Oliver aka odfrank . . .

>maybe due to extra deep top and bottom slots . . .

According to Ref 12, p545, Top bar groove should be 5/16" (.312) deep and bottom bar 9/32" (.281) deep. Last night I checked a production sample of the frames I made for you, and found the TB groove to be 5/16" (.312) deep, but the BB measured 1/4 (.250). Actually the BB is a little shallow (.031)









While checking, I measured bottom to bottom of groves in an assembled frame to be EXACTLY 17".

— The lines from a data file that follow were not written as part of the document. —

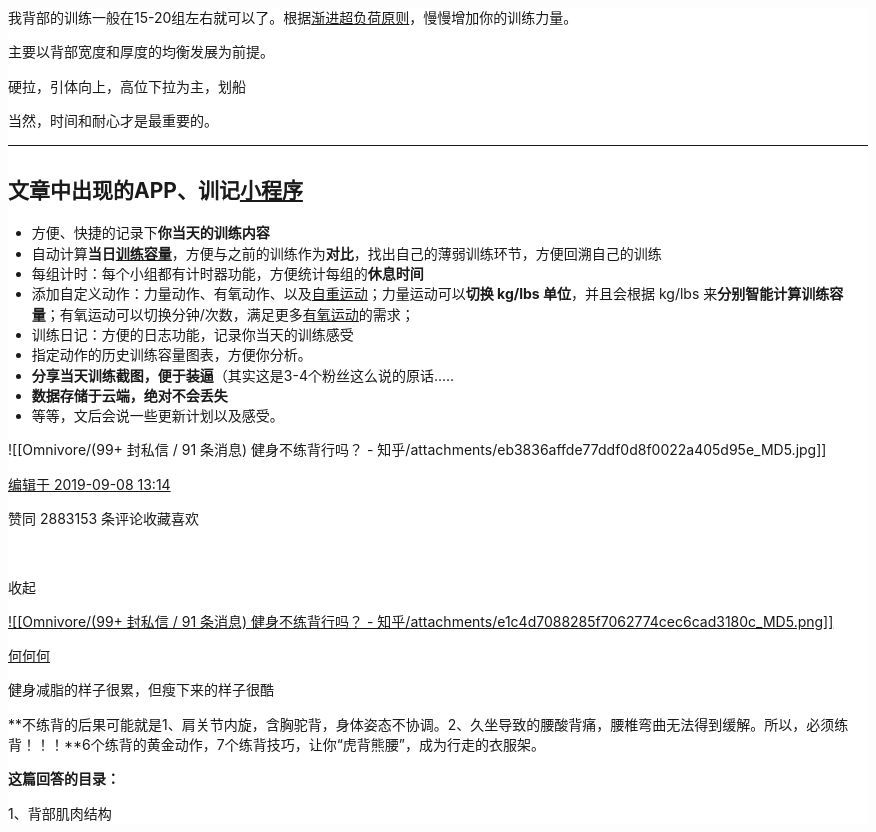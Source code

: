 我背部的训练一般在15-20组左右就可以了。根据[渐进超负荷原则](https://www.zhihu.com/search?q=%E6%B8%90%E8%BF%9B%E8%B6%85%E8%B4%9F%E8%8D%B7%E5%8E%9F%E5%88%99&search%5Fsource=Entity&hybrid%5Fsearch%5Fsource=Entity&hybrid%5Fsearch%5Fextra=%7B%22sourceType%22%3A%22answer%22%2C%22sourceId%22%3A817121367%7D)，慢慢增加你的训练力量。

主要以背部宽度和厚度的均衡发展为前提。

硬拉，引体向上，高位下拉为主，划船

当然，时间和耐心才是最重要的。

---

## 文章中出现的APP、训记[小程序](https://www.zhihu.com/search?q=%E5%B0%8F%E7%A8%8B%E5%BA%8F&search%5Fsource=Entity&hybrid%5Fsearch%5Fsource=Entity&hybrid%5Fsearch%5Fextra=%7B%22sourceType%22%3A%22answer%22%2C%22sourceId%22%3A817121367%7D)

* 方便、快捷的记录下**你当天的训练内容**
* 自动计算**当日[训练容量](https://www.zhihu.com/search?q=%E8%AE%AD%E7%BB%83%E5%AE%B9%E9%87%8F&search%5Fsource=Entity&hybrid%5Fsearch%5Fsource=Entity&hybrid%5Fsearch%5Fextra=%7B%22sourceType%22%3A%22answer%22%2C%22sourceId%22%3A817121367%7D)**，方便与之前的训练作为**对比**，找出自己的薄弱训练环节，方便回溯自己的训练
* 每组计时：每个小组都有计时器功能，方便统计每组的**休息时间**
* 添加自定义动作：力量动作、有氧动作、以及[自重运动](https://www.zhihu.com/search?q=%E8%87%AA%E9%87%8D%E8%BF%90%E5%8A%A8&search%5Fsource=Entity&hybrid%5Fsearch%5Fsource=Entity&hybrid%5Fsearch%5Fextra=%7B%22sourceType%22%3A%22answer%22%2C%22sourceId%22%3A817121367%7D)；力量运动可以**切换 kg/lbs 单位**，并且会根据 kg/lbs 来**分别智能计算训练容量**；有氧运动可以切换分钟/次数，满足更多[有氧运动](https://www.zhihu.com/search?q=%E6%9C%89%E6%B0%A7%E8%BF%90%E5%8A%A8&search%5Fsource=Entity&hybrid%5Fsearch%5Fsource=Entity&hybrid%5Fsearch%5Fextra=%7B%22sourceType%22%3A%22answer%22%2C%22sourceId%22%3A817121367%7D)的需求；
* 训练日记：方便的日志功能，记录你当天的训练感受
* 指定动作的历史训练容量图表，方便你分析。
* **分享当天训练截图，便于装逼**（其实这是3-4个粉丝这么说的原话.....
* **数据存储于云端，绝对不会丢失**
* 等等，文后会说一些更新计划以及感受。

![[Omnivore/(99+ 封私信 / 91 条消息) 健身不练背行吗？ - 知乎/attachments/eb3836affde77ddf0d8f0022a405d95e_MD5.jpg]]

[编辑于 2019-09-08 13:14](https://www.zhihu.com/question/344382117/answer/817121367)

​赞同 2883​​153 条评论​收藏​喜欢

​

收起​

[![[Omnivore/(99+ 封私信 / 91 条消息) 健身不练背行吗？ - 知乎/attachments/e1c4d7088285f7062774cec6cad3180c_MD5.png]]](https://www.zhihu.com/people/he-he-he-3-72)

[何何何](https://www.zhihu.com/people/he-he-he-3-72)

健身减脂的样子很累，但瘦下来的样子很酷

**不练背的后果可能就是1、肩关节内旋，含胸驼背，身体姿态不协调。2、久坐导致的腰酸背痛，腰椎弯曲无法得到缓解。所以，必须练背！！！**6个练背的黄金动作，7个练背技巧，让你“虎背熊腰”，成为行走的衣服架。

**这篇回答的目录：**

1、背部肌肉结构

Did you check your foundation size?


----------



## odfrank (May 13, 2002)

I will check all measurements. It will work either ways, the question is gap at the top, gap in the middle or gap at the bottom. Probably I will leave the gap at the top, and maybe splice in a strip there, as if the bees care.


----------



## sierrabees (Jul 7, 2006)

Your Chiropractor will love these.


----------



## odfrank (May 13, 2002)

My next project is a pallet to fit the two hives side by side. I own two Bobcats with forklifts and a debris box truck that can lift four tons off the ground. The question is, will I be able to lift the frames full of honey.....


----------



## balhanapi (Aug 22, 2006)

Hi odfrank, any updates on the special size brood chamber? I would like to see it do great! really like the idea


----------



## Jim Fischer (Jan 5, 2001)

I'm a little confused, moreso after spending several decades
saying "*friends don't let friends lift deeps*".

Why so big?


----------



## odfrank (May 13, 2002)

*1/2 report*

On the large cell box, poor progress as of yesterday. The 6/06 Weaver Allstar I set on top is like many hives here, a small useless cluster. It did not move down onto the big combs, yesterday in the old box it had only four of 12 frames with brood, the queen looked listless. I put it back nto a nuc box, will move it away, and hope for a big swarm to throw onto the gargantuan frames.
Now, the small cell hive, also a 6/06 Weaver Allstar, is so vicious that I can only work it late on Saturday afternoons because it is only about 20 feet away from a public sidewalk which is only quiet on Sundays. I might look at it today and see if they have moved down. It is very active and I have hopes that it has. I will try to get the queen isolated down into the garagantuan box, and pull off some of the old combs which I need for my bait boxes.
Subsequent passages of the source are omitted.